• [TO DO] State how many lines in the listing below contain the word "fetching", with no other words.

• [DATA UNDER STUDY]
- - - - - - -
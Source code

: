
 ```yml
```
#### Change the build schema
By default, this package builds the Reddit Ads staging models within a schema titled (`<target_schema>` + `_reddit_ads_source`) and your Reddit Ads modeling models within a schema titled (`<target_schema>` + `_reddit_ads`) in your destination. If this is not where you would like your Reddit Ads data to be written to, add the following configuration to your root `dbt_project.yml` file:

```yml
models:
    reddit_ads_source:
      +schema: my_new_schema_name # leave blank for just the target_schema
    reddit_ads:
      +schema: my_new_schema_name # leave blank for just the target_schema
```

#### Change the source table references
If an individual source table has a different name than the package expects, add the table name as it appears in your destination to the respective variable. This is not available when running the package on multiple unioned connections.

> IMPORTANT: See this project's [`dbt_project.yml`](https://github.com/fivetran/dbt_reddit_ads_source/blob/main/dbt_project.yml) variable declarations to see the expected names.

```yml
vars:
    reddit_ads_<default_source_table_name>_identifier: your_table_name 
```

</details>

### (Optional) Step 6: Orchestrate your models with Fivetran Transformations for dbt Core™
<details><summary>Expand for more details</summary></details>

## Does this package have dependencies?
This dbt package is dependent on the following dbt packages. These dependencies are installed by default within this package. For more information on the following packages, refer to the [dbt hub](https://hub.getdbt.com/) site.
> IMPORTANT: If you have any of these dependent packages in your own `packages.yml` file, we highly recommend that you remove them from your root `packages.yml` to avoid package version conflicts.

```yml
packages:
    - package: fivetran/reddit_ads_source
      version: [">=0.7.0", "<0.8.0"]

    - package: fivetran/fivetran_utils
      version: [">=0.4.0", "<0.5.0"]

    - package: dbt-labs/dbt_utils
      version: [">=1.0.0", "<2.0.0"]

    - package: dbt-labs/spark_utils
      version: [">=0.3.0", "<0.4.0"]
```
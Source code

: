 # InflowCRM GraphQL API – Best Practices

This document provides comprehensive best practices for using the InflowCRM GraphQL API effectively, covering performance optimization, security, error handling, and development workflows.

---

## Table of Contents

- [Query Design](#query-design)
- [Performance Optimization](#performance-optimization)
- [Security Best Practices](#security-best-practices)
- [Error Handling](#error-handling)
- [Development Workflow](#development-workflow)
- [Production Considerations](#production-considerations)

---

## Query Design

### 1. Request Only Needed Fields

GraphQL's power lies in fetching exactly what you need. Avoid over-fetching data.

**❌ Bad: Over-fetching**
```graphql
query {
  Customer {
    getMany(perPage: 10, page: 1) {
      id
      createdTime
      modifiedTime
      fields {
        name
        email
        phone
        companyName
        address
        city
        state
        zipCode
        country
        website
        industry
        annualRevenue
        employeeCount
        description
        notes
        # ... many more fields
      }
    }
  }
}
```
- - - - - - -
• [RESPONSE TO THE TASK] 2